The first British innovation was the angled deck, which was offset to port and enabled the take-off and landing areas to be separated, thus speeding up the aircraft handling rate, increasing the deck space available, and adding considerably to the overall safety of flying operations. Next came the steam catapult, which provided much greater energy to launch the heavier aircraft then entering service. Third, came the mirror deck-landing equipment, replacing the ‘batman’ who had stood on the flight deck, using brightly coloured bats by day and luminous sticks by night to assist the pilot in the final stages of his approach. This mirror system was very popular with pilots because it not only was much safer, but also put them back in charge of landing their aircraft. Some time later the British navy was the first to take the fixed-wing V/STOL aircraft to sea, and it also invented the ‘ski jump’, which dramatically increased the V/STOL aircraft’s take-off payload.
The British emerged from the Second World War with six fleet carriers, all of which had been hard worked throughout the war, and nine of the smaller light fleet carriers, with a further two fleet and six light fleet carriers in various stages of construction. Some of the light fleet carriers were sold to Commonwealth and foreign navies, and the navy then endeavoured to operate a viable force of carriers to support its role as a major sea power. As with the Americans, the situation was complicated by the advent of jet aircraft, and, while the British were not short of good ideas, they suffered the frustration of seeing most of them come to fruition aboard American carriers rather than their own. Great efforts were also devoted to developing British aircraft, but the numbers required were small and the British development programmes were very protracted by comparison with those in the USA, so that, in general, British aircraft came into service some years after their US equivalent and did not have such a good performance.

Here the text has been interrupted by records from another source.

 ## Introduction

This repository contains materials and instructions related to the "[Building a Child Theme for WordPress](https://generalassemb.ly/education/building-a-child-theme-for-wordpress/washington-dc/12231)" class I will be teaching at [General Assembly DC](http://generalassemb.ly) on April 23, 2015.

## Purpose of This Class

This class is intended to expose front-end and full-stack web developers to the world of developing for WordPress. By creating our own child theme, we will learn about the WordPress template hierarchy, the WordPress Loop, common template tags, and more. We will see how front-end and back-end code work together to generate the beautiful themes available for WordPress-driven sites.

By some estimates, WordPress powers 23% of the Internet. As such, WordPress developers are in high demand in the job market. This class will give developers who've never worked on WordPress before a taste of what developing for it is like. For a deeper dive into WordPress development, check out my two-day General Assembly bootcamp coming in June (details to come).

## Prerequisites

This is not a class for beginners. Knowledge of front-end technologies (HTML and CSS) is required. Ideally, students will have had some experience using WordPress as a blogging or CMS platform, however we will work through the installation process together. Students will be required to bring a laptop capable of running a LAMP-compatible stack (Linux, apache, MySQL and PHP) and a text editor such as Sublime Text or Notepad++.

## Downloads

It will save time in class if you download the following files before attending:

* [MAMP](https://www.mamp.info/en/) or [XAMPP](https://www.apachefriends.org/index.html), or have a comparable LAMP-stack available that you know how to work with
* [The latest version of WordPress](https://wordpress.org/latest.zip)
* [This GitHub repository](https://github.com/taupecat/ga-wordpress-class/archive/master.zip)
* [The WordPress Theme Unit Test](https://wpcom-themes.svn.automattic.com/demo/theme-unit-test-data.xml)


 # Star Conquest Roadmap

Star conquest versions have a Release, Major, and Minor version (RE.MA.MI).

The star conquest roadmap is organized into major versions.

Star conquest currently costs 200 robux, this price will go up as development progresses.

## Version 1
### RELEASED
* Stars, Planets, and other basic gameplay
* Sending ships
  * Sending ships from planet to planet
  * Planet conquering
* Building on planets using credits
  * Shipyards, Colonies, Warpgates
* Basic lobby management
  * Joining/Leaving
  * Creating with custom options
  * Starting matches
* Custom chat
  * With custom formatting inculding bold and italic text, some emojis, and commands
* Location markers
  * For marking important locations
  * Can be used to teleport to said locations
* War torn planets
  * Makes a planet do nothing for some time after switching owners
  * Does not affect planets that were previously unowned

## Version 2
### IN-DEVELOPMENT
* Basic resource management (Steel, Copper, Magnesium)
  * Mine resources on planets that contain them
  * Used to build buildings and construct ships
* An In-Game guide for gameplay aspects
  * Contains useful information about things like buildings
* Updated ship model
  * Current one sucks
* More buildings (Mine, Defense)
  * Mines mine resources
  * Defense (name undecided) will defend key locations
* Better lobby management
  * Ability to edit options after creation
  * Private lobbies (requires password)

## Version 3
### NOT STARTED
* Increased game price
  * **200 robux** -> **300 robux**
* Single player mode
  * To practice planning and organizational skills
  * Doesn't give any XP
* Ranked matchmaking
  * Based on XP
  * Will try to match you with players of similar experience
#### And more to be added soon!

The one exception was the Blackburn Buccaneer low-level bomber, which originated in 1953 with an operational requirement for an aircraft capable of approaching the target
below
the enemy’s radar beam at a speed of some 890 km/h. At the time this was an unheard-of requirement, although it became commonplace thereafter, and the Buccaneer was so successful it was ordered by the UK air force (which had rejected it some twelve years earlier).
The British carrier fleet peaked in effectiveness and efficiency in the early 1960s, when the front-line strength consisted of five fixed-wing carriers (
Ark Royal, Eagle, Hermes
, the completely rebuilt
Victorious
and the light fleet carrier
Centaur
), plus two commando carriers. The fixed-wing carriers operated Scimitar fighters, Sea Vixen night fighters, Buccaneer strike bombers, Gannet anti-submarine and airborne-early-warning aircraft, and Whirlwind anti-submarine/rescue helicopters.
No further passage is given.